Return the full listing unchanged, apart from leaving out its images.

BEGIN

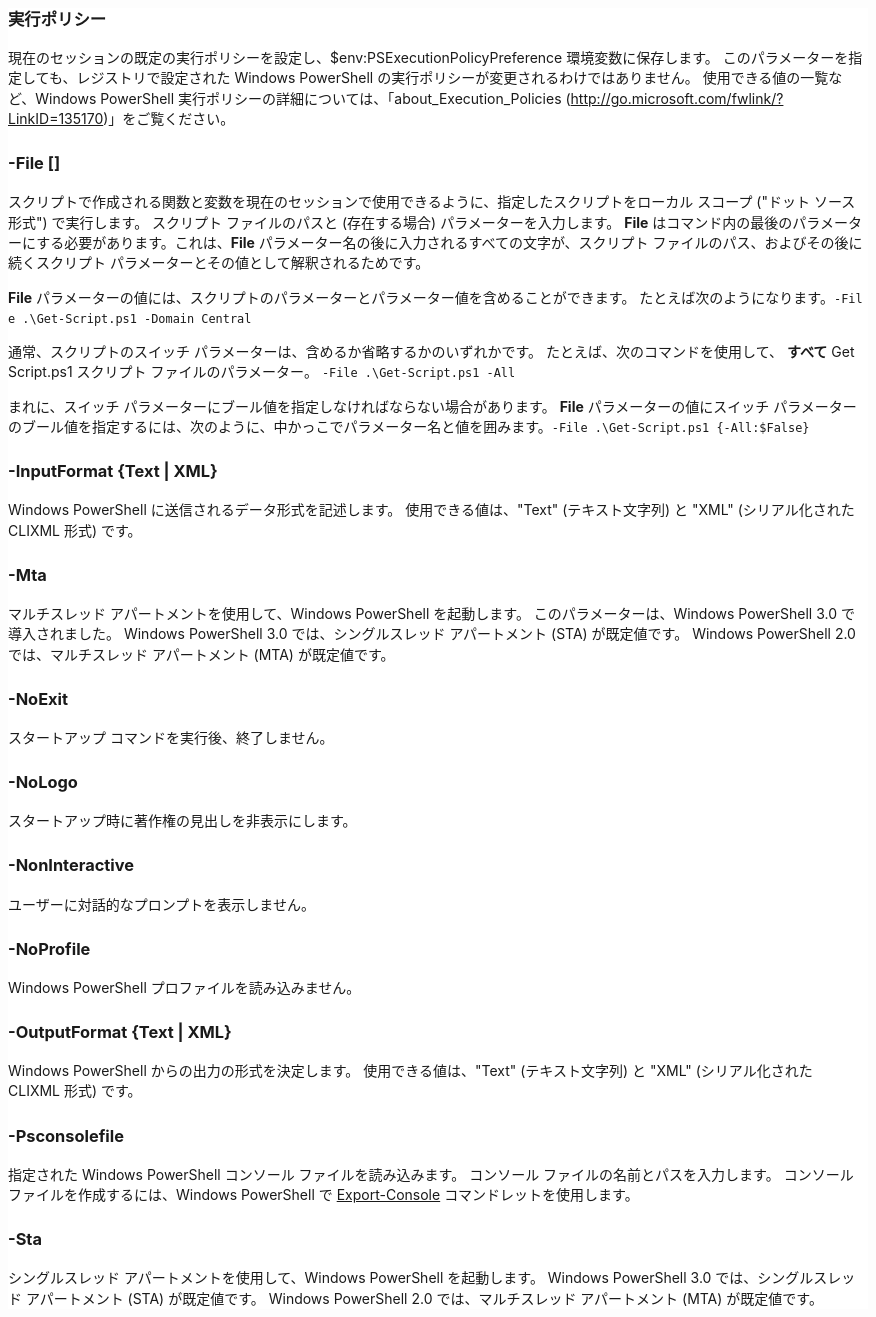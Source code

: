 ### 実行ポリシー <ExecutionPolicy>
現在のセッションの既定の実行ポリシーを設定し、$env:PSExecutionPolicyPreference 環境変数に保存します。 このパラメーターを指定しても、レジストリで設定された Windows PowerShell の実行ポリシーが変更されるわけではありません。 使用できる値の一覧など、Windows PowerShell 実行ポリシーの詳細については、「about_Execution_Policies (http://go.microsoft.com/fwlink/?LinkID=135170)」をご覧ください。

### -File <FilePath> \[<Parameters>]
スクリプトで作成される関数と変数を現在のセッションで使用できるように、指定したスクリプトをローカル スコープ ("ドット ソース形式") で実行します。 スクリプト ファイルのパスと (存在する場合) パラメーターを入力します。 **File** はコマンド内の最後のパラメーターにする必要があります。これは、**File** パラメーター名の後に入力されるすべての文字が、スクリプト ファイルのパス、およびその後に続くスクリプト パラメーターとその値として解釈されるためです。

**File** パラメーターの値には、スクリプトのパラメーターとパラメーター値を含めることができます。 たとえば次のようになります。`-File .\Get-Script.ps1 -Domain Central`

通常、スクリプトのスイッチ パラメーターは、含めるか省略するかのいずれかです。 たとえば、次のコマンドを使用して、 **すべて** Get Script.ps1 スクリプト ファイルのパラメーター。 `-File .\Get-Script.ps1 -All`

まれに、スイッチ パラメーターにブール値を指定しなければならない場合があります。 **File** パラメーターの値にスイッチ パラメーターのブール値を指定するには、次のように、中かっこでパラメーター名と値を囲みます。`-File .\Get-Script.ps1 {-All:$False}`

### -InputFormat {Text | XML}
Windows PowerShell に送信されるデータ形式を記述します。 使用できる値は、"Text" (テキスト文字列) と "XML" (シリアル化された CLIXML 形式) です。

### -Mta
マルチスレッド アパートメントを使用して、Windows PowerShell を起動します。 このパラメーターは、Windows PowerShell 3.0 で導入されました。 Windows PowerShell 3.0 では、シングルスレッド アパートメント (STA) が既定値です。 Windows PowerShell 2.0 では、マルチスレッド アパートメント (MTA) が既定値です。

### -NoExit
スタートアップ コマンドを実行後、終了しません。

### -NoLogo
スタートアップ時に著作権の見出しを非表示にします。

### -NonInteractive
ユーザーに対話的なプロンプトを表示しません。

### -NoProfile
Windows PowerShell プロファイルを読み込みません。

### -OutputFormat {Text | XML}
Windows PowerShell からの出力の形式を決定します。 使用できる値は、"Text" (テキスト文字列) と "XML" (シリアル化された CLIXML 形式) です。

### -Psconsolefile <FilePath>
指定された Windows PowerShell コンソール ファイルを読み込みます。 コンソール ファイルの名前とパスを入力します。 コンソール ファイルを作成するには、Windows PowerShell で [Export-Console](https://technet.microsoft.com/en-us/library/4bab1c02-9e61-4aaf-9957-11d1934ef4ef) コマンドレットを使用します。

### -Sta
シングルスレッド アパートメントを使用して、Windows PowerShell を起動します。 Windows PowerShell 3.0 では、シングルスレッド アパートメント (STA) が既定値です。 Windows PowerShell 2.0 では、マルチスレッド アパートメント (MTA) が既定値です。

END

WRITTEN REPLY:
Source code

: ### 実行ポリシー <ExecutionPolicy>
現在のセッションの既定の実行ポリシーを設定し、$env:PSExecutionPolicyPreference 環境変数に保存します。 このパラメーターを指定しても、レジストリで設定された Windows PowerShell の実行ポリシーが変更されるわけではありません。 使用できる値の一覧など、Windows PowerShell 実行ポリシーの詳細については、「about_Execution_Policies (http://go.microsoft.com/fwlink/?LinkID=135170)」をご覧ください。

### -File <FilePath> \[<Parameters>]
スクリプトで作成される関数と変数を現在のセッションで使用できるように、指定したスクリプトをローカル スコープ ("ドット ソース形式") で実行します。 スクリプト ファイルのパスと (存在する場合) パラメーターを入力します。 **File** はコマンド内の最後のパラメーターにする必要があります。これは、**File** パラメーター名の後に入力されるすべての文字が、スクリプト ファイルのパス、およびその後に続くスクリプト パラメーターとその値として解釈されるためです。

**File** パラメーターの値には、スクリプトのパラメーターとパラメーター値を含めることができます。 たとえば次のようになります。`-File .\Get-Script.ps1 -Domain Central`

通常、スクリプトのスイッチ パラメーターは、含めるか省略するかのいずれかです。 たとえば、次のコマンドを使用して、 **すべて** Get Script.ps1 スクリプト ファイルのパラメーター。 `-File .\Get-Script.ps1 -All`

まれに、スイッチ パラメーターにブール値を指定しなければならない場合があります。 **File** パラメーターの値にスイッチ パラメーターのブール値を指定するには、次のように、中かっこでパラメーター名と値を囲みます。`-File .\Get-Script.ps1 {-All:$False}`

### -InputFormat {Text | XML}
Windows PowerShell に送信されるデータ形式を記述します。 使用できる値は、"Text" (テキスト文字列) と "XML" (シリアル化された CLIXML 形式) です。

### -Mta
マルチスレッド アパートメントを使用して、Windows PowerShell を起動します。 このパラメーターは、Windows PowerShell 3.0 で導入されました。 Windows PowerShell 3.0 では、シングルスレッド アパートメント (STA) が既定値です。 Windows PowerShell 2.0 では、マルチスレッド アパートメント (MTA) が既定値です。

### -NoExit
スタートアップ コマンドを実行後、終了しません。

### -NoLogo
スタートアップ時に著作権の見出しを非表示にします。

### -NonInteractive
ユーザーに対話的なプロンプトを表示しません。

### -NoProfile
Windows PowerShell プロファイルを読み込みません。

### -OutputFormat {Text | XML}
Windows PowerShell からの出力の形式を決定します。 使用できる値は、"Text" (テキスト文字列) と "XML" (シリアル化された CLIXML 形式) です。

### -Psconsolefile <FilePath>
指定された Windows PowerShell コンソール ファイルを読み込みます。 コンソール ファイルの名前とパスを入力します。 コンソール ファイルを作成するには、Windows PowerShell で [Export-Console](https://technet.microsoft.com/en-us/library/4bab1c02-9e61-4aaf-9957-11d1934ef4ef) コマンドレットを使用します。

### -Sta
シングルスレッド アパートメントを使用して、Windows PowerShell を起動します。 Windows PowerShell 3.0 では、シングルスレッド アパートメント (STA) が既定値です。 Windows PowerShell 2.0 では、マルチスレッド アパートメント (MTA) が既定値です。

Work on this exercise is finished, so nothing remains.